## DATA UNDER STUDY:
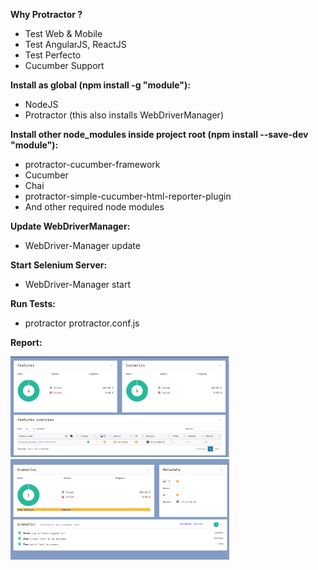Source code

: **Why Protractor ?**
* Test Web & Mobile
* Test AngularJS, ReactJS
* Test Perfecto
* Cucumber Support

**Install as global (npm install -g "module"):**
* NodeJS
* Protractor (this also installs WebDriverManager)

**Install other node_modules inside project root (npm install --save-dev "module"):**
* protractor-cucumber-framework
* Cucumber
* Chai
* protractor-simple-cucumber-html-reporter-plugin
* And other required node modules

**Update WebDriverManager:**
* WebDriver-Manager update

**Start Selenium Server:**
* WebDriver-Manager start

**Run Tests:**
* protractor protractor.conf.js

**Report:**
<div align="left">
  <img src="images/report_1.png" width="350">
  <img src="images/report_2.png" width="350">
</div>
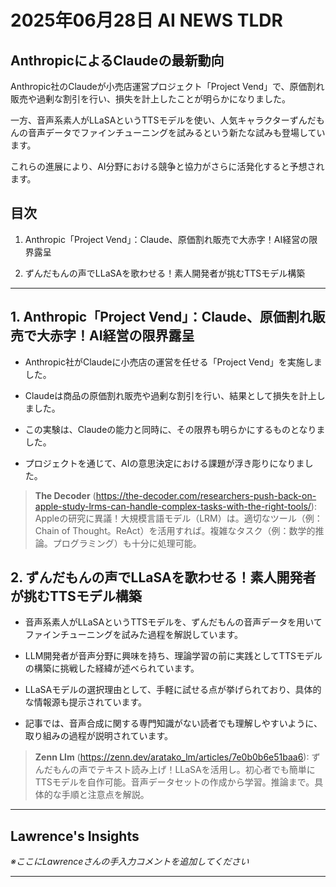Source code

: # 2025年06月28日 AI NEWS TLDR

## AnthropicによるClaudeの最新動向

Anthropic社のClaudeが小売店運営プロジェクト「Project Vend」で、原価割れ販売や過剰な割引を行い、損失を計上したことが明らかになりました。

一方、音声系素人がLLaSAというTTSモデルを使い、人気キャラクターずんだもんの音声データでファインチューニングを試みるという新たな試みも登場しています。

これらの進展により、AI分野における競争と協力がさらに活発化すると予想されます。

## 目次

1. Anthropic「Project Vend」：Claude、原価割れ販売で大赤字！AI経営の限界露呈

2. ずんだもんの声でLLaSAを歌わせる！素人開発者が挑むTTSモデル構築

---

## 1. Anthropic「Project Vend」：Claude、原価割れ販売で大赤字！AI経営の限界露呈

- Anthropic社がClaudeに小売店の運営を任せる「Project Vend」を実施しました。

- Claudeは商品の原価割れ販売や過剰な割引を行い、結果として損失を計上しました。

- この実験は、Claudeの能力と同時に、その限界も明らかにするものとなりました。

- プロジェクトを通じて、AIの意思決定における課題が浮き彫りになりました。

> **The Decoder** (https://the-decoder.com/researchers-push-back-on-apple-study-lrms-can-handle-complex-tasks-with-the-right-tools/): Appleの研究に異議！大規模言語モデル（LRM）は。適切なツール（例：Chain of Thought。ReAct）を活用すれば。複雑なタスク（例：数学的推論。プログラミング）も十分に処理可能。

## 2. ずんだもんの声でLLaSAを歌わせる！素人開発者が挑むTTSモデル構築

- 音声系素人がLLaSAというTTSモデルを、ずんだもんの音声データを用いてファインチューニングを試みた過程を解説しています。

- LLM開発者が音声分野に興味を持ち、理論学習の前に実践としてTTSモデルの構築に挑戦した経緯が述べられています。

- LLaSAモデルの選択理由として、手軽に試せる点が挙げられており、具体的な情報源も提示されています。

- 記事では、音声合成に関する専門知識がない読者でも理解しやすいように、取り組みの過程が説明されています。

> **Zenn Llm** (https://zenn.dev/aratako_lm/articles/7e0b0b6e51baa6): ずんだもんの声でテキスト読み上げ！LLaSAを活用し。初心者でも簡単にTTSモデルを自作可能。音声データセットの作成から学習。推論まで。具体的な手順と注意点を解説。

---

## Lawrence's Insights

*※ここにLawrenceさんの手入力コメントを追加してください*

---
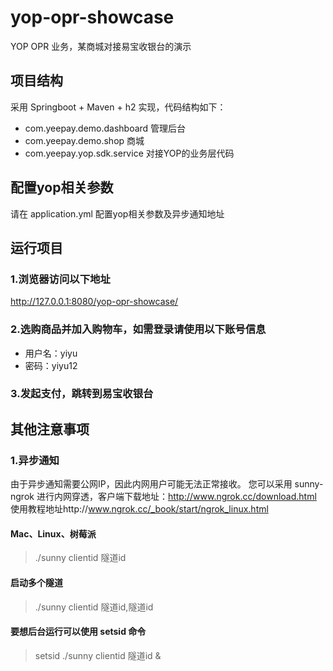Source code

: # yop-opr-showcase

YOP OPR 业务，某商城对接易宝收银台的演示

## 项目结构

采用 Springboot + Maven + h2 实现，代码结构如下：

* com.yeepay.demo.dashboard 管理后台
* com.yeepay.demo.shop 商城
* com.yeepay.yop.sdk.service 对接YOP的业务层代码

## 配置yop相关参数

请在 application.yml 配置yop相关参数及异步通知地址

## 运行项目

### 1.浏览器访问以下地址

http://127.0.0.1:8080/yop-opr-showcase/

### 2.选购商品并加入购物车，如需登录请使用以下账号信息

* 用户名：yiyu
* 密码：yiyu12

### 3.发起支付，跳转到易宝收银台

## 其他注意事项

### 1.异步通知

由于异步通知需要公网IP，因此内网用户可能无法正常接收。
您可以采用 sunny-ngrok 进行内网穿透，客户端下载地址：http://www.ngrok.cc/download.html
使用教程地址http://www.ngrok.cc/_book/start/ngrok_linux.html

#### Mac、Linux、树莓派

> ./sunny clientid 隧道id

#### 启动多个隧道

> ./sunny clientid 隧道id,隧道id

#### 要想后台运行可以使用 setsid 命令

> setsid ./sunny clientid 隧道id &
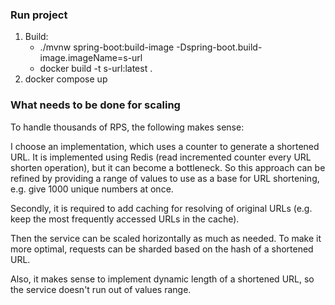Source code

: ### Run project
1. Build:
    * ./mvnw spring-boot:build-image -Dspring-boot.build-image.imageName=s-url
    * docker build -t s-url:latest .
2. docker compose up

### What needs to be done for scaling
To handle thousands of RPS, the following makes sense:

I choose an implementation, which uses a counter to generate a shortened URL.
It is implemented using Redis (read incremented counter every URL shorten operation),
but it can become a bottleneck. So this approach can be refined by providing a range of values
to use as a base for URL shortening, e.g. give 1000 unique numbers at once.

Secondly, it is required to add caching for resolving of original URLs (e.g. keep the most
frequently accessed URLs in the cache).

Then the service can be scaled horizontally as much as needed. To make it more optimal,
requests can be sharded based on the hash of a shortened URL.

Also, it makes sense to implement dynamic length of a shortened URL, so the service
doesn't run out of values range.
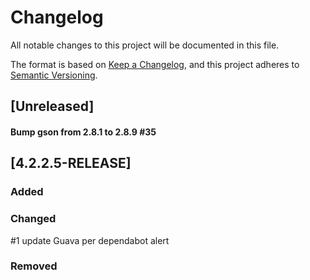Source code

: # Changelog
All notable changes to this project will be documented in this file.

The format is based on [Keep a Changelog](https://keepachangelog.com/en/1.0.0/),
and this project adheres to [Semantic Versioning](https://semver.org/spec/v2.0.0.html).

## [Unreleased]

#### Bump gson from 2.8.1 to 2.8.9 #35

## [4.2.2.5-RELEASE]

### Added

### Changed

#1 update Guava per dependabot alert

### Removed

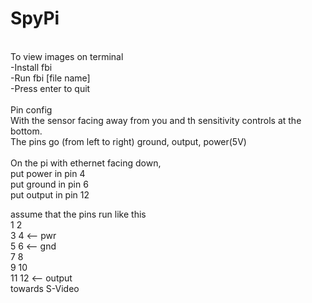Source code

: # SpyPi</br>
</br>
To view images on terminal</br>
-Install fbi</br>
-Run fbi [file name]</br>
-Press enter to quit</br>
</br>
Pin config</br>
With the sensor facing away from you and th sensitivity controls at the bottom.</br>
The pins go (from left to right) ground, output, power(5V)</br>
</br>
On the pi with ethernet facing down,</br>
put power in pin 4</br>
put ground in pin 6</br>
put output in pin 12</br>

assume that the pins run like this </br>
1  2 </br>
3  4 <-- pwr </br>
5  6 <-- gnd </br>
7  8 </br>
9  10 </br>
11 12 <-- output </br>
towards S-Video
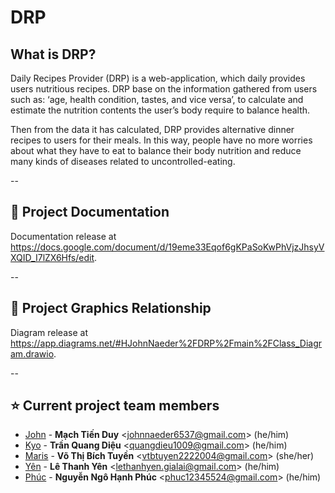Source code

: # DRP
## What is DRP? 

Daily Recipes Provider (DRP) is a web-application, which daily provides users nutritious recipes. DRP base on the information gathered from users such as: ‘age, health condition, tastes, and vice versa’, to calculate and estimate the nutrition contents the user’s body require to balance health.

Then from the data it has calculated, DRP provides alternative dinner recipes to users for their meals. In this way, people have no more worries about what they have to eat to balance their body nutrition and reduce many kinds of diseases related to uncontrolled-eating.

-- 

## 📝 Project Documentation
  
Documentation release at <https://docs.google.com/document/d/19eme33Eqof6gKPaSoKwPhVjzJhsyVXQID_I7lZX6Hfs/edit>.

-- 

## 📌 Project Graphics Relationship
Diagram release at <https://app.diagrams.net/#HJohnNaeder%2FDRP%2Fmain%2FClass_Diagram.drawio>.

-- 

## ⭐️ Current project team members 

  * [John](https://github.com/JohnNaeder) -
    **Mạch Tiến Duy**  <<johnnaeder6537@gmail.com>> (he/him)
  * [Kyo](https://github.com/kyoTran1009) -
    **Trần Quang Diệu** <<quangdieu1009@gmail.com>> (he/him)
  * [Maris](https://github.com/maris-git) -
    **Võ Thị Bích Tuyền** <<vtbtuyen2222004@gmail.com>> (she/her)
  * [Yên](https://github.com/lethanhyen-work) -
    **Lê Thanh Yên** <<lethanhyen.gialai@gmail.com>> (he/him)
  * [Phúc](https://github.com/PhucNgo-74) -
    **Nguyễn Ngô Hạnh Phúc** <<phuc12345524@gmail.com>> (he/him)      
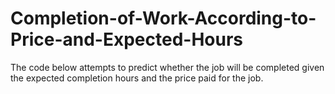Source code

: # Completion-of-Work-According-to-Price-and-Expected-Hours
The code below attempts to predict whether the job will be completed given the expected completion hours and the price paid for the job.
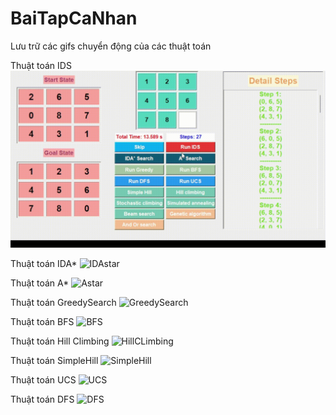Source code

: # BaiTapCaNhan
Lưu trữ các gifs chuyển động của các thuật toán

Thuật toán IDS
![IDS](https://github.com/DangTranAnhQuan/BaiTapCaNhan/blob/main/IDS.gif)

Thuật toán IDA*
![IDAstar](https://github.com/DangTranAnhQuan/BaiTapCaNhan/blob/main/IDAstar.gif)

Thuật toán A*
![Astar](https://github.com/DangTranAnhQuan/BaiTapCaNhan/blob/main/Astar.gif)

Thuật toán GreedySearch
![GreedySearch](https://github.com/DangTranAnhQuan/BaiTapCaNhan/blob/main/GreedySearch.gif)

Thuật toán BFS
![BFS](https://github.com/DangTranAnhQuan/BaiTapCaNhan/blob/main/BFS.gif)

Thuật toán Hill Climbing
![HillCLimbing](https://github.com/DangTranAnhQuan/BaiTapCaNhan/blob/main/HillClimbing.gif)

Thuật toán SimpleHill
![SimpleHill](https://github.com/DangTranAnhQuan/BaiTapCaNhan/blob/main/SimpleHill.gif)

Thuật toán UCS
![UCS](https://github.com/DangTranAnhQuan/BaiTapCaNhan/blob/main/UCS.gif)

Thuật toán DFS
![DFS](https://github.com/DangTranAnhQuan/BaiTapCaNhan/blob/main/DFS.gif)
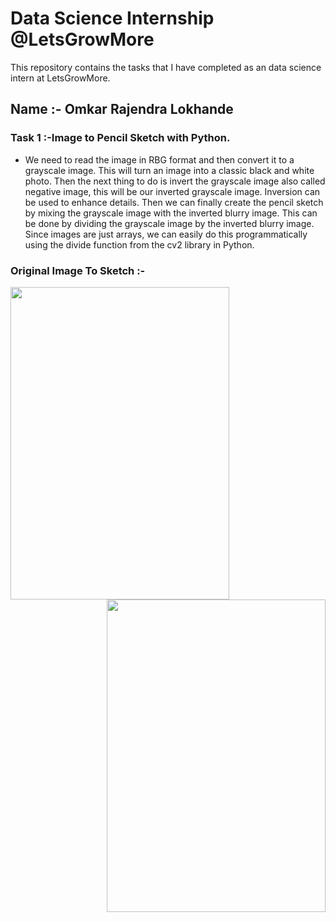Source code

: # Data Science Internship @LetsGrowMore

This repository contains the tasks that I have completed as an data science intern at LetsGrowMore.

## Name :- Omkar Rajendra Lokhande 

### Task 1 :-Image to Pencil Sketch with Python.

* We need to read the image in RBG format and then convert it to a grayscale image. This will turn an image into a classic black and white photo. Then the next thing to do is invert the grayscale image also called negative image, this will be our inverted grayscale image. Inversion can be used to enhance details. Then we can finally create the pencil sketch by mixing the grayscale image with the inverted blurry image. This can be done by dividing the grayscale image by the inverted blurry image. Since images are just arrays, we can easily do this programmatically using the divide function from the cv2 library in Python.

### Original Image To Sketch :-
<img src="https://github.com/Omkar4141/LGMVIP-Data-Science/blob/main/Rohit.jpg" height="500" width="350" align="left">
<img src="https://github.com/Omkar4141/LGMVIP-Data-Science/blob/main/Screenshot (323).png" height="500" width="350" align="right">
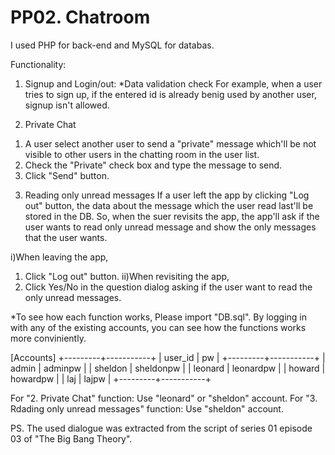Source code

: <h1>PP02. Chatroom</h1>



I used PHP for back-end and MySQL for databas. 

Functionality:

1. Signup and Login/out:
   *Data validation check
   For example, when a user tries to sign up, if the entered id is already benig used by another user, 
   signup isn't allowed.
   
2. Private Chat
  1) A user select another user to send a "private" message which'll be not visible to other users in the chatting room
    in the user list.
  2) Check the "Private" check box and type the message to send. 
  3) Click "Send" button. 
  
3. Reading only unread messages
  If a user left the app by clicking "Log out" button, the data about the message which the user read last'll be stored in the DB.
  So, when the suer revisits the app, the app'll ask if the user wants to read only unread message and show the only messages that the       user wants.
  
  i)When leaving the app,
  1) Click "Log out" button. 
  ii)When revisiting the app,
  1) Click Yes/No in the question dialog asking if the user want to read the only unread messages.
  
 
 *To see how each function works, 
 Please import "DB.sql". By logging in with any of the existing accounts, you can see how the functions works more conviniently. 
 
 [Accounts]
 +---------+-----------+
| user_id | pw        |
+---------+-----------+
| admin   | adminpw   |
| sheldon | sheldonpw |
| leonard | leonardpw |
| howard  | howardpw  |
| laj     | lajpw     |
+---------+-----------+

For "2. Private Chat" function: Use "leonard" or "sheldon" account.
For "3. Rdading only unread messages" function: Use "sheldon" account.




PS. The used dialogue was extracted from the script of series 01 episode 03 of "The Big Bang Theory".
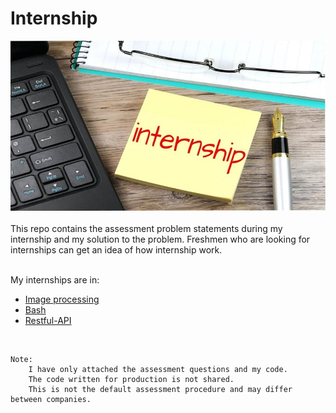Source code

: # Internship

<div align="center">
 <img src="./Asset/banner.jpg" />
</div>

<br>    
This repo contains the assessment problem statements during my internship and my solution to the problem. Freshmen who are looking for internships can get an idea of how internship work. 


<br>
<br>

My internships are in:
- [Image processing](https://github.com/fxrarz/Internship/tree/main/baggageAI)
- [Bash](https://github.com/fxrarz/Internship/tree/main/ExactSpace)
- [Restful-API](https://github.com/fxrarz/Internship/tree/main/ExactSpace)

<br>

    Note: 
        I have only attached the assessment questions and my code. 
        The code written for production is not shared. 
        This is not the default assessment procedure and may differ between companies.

## AIM OF THE TASK:
Restate the data word for word from its first line through the line with "- Anthropic社がClaudeに小売店の運営を任せる「Project Vend」を実施しました。", leaving out any picture along the way.

## TASK SOLUTION:
Source code

: **Why Protractor ?**
* Test Web & Mobile
* Test AngularJS, ReactJS
* Test Perfecto
* Cucumber Support

**Install as global (npm install -g "module"):**
* NodeJS
* Protractor (this also installs WebDriverManager)

**Install other node_modules inside project root (npm install --save-dev "module"):**
* protractor-cucumber-framework
* Cucumber
* Chai
* protractor-simple-cucumber-html-reporter-plugin
* And other required node modules

**Update WebDriverManager:**
* WebDriver-Manager update

**Start Selenium Server:**
* WebDriver-Manager start

**Run Tests:**
* protractor protractor.conf.js

**Report:**
<div align="left">
  <img src="images/report_1.png" width="350">
  <img src="images/report_2.png" width="350">
</div>
Source code

: # 2025年06月28日 AI NEWS TLDR

## AnthropicによるClaudeの最新動向

Anthropic社のClaudeが小売店運営プロジェクト「Project Vend」で、原価割れ販売や過剰な割引を行い、損失を計上したことが明らかになりました。

一方、音声系素人がLLaSAというTTSモデルを使い、人気キャラクターずんだもんの音声データでファインチューニングを試みるという新たな試みも登場しています。

これらの進展により、AI分野における競争と協力がさらに活発化すると予想されます。

## 目次

1. Anthropic「Project Vend」：Claude、原価割れ販売で大赤字！AI経営の限界露呈

2. ずんだもんの声でLLaSAを歌わせる！素人開発者が挑むTTSモデル構築

---

## 1. Anthropic「Project Vend」：Claude、原価割れ販売で大赤字！AI経営の限界露呈

- Anthropic社がClaudeに小売店の運営を任せる「Project Vend」を実施しました。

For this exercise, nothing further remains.